ROMA – Un funerale improntato alla sobrietà e alla spiritualità, più che alla solennità formale: sono le disposizioni lasciate da Papa Francesco, prima della sua scomparsa, avvenuta il lunedì 21 aprile 2025. In linea con il suo desiderio di un addio “con dignità, ma come ogni cristiano”, il Pontefice aveva introdotto una significativa riforma del rito funebre papale nel novembre 2024, attraverso la seconda edizione dell’”Ordo Exsequiarum Romani Pontificis“. Francesco ha espresso chiaramente la volontà di un funerale essenziale, lontano dalle liturgie complesse del passato. Tra i cambiamenti più significativi, la rinuncia all’esposizione del corpo su un catafalco e l’adozione di una sola bara in legno, con una semplice cassa di zinco interna, superando la tradizione delle tre bare sovrapposte.
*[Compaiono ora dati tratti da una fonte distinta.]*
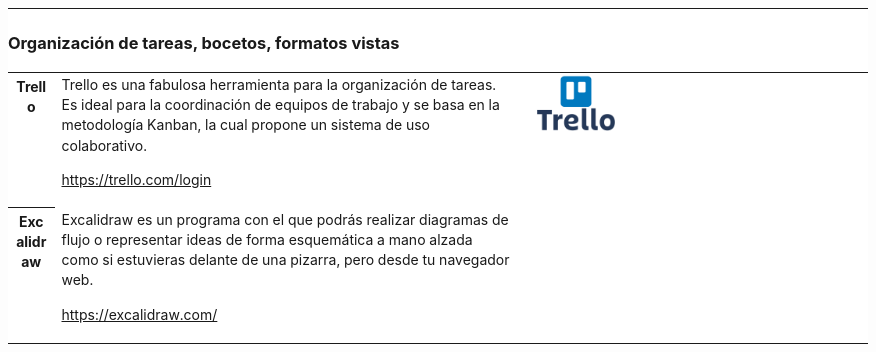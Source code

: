 </tr>
</table>



* * * 

### Organización de tareas, bocetos, formatos vistas

<table>
<tr>
<th>Trello</th>
<td>Trello es una fabulosa herramienta para la organización de tareas. Es ideal para la coordinación de equipos de trabajo y se basa en la metodología Kanban, la cual propone un sistema de uso colaborativo.

https://trello.com/login</td>
<td>
<img src="../../../assets/core/recursos/Trello.png" width="30%">

</td>
</tr>

<tr>
<th>Excalidraw</th>
<td>Excalidraw es un programa con el que podrás realizar diagramas de flujo o representar ideas de forma esquemática a mano alzada como si estuvieras delante de una pizarra, pero desde tu navegador web.

https://excalidraw.com/</td>
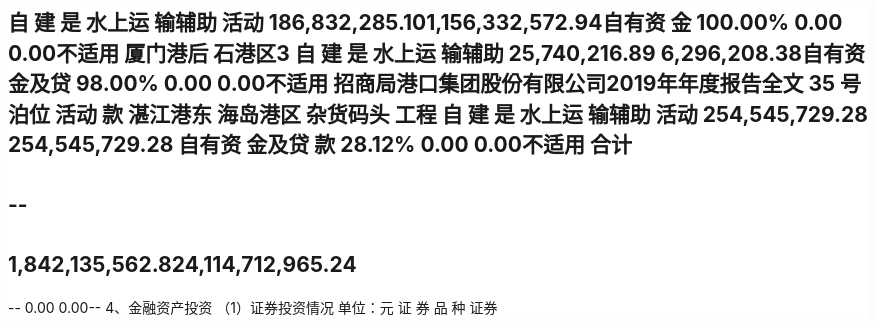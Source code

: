 自
建
是
水上运
输辅助
活动
186,832,285.101,156,332,572.94自有资
金
100.00%
0.00
0.00不适用
厦门港后
石港区3
自
建
是
水上运
输辅助
25,740,216.89
6,296,208.38自有资
金及贷
98.00%
0.00
0.00不适用
招商局港口集团股份有限公司2019年年度报告全文
35
号泊位
活动
款
湛江港东
海岛港区
杂货码头
工程
自
建
是
水上运
输辅助
活动
254,545,729.28
254,545,729.28
自有资
金及贷
款
28.12%
0.00
0.00不适用
合计
--
--
--
1,842,135,562.824,114,712,965.24
--
--
0.00
0.00--
4、金融资产投资
（1）证券投资情况
单位：元
证
券
品
种
证券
La salma, inoltre, è stata posta nella bara immediatamente dopo l’accertamento della morte, avvenuto nella cappella privata, ed è esposta alla venerazione dei fedeli già all’interno della bara aperta. Il corpo del Papa è stato sottoposto a un trattamento di tanatoprassi per preservarne le spoglie.
L’ultimo addio a Papa Francesco: esequie sobrie e spirituali, come un cristiano qualunque
Il rito funebre manterrà la struttura delle tre stazioni, ma con un’impostazione più snella. La prima stazione, nella casa del defunto, ha visto la constatazione ufficiale della morte, la vestizione e la sistemazione nella bara. La traslazione al Palazzo Apostolico è stata evitata, con il trasferimento diretto della bara alla Basilica di San Pietro. La salma di Francesco è esposta in San Pietro per tre giorni per l’ultimo saluto dei fedeli. La seconda stazione, il cuore delle celebrazioni, si svolgerà sul sagrato della Basilica di San Pietro, dove il decano del Collegio Cardinalizio, il cardinale Giovan Battista Re, celebrerà la messa esequiale in presenza di capi di Stato e delegazioni internazionali. Dopo la messa, la bara sarà sigillata. La terza e ultima stazione prevede il trasferimento della bara al luogo di tumulazione. Contrariamente alla tradizione, Papa Francesco ha scelto di essere sepolto nella Basilica di Santa Maria Maggiore, sua meta frequente di preghiera davanti all’icona della “Salus Populi Romani“.
L’attesa del conclave
Seguendo la consuetudine, ai funerali farà seguito il novendiale, nove giorni di celebrazioni in Vaticano. Successivamente, il Collegio dei Cardinali si riunirà in Conclave per eleggere il successore di Francesco, non prima di quindici giorni e non oltre venti dall’inizio della sede vacante. La riforma voluta da Papa Francesco per le sue esequie rispecchia pienamente il suo pontificato: un ministero improntato alla semplicità, alla vicinanza e a una fede radicata nel Risorto. La scelta di Santa Maria Maggiore come luogo di sepoltura sigilla ulteriormente questo desiderio di un addio umile e profondamente spirituale (foto Vatican News).